童話作家浜田広介が友人や親族と交わした手紙などが並ぶ書簡展=高畠町・浜田広介記念館

 高畠町出身の童話作家浜田広介(1893〜1973年・T3卒・本名:濱田廣助)が親族や友人と交わした手紙を紹介する書簡展が、同町の浜田広介記念館で開かれている。飾らない言葉でやりとりがなされており、同館の島津正道館長は「傑作の下地となった浜田の内面を感じ取ってほしい」と話している。

 手紙やはがきのほか、浜田の写真など48点を展示している。浜田が早稲田大に進学した1914(大正3)年の書簡は、親戚の荒井さよさんとの交流が中心。米沢中(現米沢興譲館高)時代から苦学生の浜田を支えた荒井さんに「無いものばかりで閉口する」「医者にも行けない始末」と窮状を訴え、お金の工面を依頼。荒井さんの「心配しないで勉強しなさい」という返書もあり、2人の信頼関係が読み取れる。
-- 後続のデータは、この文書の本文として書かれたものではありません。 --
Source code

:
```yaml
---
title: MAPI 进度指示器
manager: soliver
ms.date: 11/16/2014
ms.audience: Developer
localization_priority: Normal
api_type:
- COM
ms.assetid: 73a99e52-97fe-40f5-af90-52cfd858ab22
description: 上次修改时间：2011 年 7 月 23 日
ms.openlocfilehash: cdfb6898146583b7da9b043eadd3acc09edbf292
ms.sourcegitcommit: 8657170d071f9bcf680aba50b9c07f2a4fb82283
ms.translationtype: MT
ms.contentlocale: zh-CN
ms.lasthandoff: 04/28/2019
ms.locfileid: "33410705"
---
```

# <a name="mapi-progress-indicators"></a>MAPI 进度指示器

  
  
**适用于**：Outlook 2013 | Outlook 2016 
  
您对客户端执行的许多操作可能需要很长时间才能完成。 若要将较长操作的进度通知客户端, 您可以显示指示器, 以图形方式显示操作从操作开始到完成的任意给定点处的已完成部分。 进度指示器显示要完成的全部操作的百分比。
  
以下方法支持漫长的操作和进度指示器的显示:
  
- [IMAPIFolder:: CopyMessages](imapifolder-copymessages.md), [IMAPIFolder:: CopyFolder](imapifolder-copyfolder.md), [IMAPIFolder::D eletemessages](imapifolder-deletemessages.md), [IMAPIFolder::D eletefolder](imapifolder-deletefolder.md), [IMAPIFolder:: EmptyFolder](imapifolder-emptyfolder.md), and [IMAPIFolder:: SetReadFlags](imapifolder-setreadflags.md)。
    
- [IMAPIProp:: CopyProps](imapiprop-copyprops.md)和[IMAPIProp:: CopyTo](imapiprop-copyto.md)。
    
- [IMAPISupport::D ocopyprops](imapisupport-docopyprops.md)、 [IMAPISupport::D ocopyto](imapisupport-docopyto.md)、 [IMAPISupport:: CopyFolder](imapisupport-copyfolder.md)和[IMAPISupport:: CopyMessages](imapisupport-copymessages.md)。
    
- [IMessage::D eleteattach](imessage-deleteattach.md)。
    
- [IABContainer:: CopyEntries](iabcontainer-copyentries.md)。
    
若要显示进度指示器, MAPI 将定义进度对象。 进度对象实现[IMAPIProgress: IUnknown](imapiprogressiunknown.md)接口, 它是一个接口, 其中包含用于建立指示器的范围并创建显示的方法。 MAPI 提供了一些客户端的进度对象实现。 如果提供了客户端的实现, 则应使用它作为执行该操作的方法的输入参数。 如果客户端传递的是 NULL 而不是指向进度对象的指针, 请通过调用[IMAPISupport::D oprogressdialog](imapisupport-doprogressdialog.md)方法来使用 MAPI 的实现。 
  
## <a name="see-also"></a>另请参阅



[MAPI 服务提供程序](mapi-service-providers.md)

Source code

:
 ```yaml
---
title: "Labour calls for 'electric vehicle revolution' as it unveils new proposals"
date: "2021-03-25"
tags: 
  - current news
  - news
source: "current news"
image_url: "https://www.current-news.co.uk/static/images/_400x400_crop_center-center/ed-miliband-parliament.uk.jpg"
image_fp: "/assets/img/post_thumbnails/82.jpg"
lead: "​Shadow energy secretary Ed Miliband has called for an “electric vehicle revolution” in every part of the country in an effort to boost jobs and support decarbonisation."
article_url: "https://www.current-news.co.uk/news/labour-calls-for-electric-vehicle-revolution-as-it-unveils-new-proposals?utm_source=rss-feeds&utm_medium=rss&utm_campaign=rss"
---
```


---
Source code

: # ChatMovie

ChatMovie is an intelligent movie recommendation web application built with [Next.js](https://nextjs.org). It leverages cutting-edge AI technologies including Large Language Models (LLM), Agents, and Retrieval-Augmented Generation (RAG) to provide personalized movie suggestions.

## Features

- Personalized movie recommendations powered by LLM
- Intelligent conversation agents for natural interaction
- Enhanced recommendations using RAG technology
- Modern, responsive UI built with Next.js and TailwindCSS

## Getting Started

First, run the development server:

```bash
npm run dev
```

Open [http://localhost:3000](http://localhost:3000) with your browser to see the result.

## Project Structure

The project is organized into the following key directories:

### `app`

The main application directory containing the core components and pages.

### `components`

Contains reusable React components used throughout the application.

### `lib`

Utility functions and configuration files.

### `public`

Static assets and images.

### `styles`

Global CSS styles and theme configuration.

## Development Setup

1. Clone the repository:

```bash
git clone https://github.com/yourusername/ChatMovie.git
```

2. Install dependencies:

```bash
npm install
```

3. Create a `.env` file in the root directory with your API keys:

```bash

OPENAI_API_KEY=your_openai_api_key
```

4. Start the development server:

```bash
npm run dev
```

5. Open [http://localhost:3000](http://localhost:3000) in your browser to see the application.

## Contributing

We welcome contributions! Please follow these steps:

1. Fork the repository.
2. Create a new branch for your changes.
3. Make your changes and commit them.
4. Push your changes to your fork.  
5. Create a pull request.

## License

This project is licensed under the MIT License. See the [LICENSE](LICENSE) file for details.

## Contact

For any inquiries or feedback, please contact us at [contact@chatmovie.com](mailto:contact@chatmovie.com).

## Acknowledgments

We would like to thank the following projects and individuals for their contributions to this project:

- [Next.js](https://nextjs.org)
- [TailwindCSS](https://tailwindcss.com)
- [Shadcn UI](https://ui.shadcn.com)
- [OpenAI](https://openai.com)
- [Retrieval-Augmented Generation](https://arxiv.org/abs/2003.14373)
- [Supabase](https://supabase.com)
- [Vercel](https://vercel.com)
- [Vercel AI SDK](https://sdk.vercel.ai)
 戦中戦後の書簡は妻トクさんに宛てたものが多い。高畠町に疎開していたトクさんに対し、東京の自宅周辺の空襲被害を絵で知らせたり、出版社からの印税支払いの報告を「まことに安堵の思い」と喜んだりと、混乱期の生活ぶりや浜田の実直で素朴な人間性だ伝わってくる。

 展示は9月3日まで。月曜休館。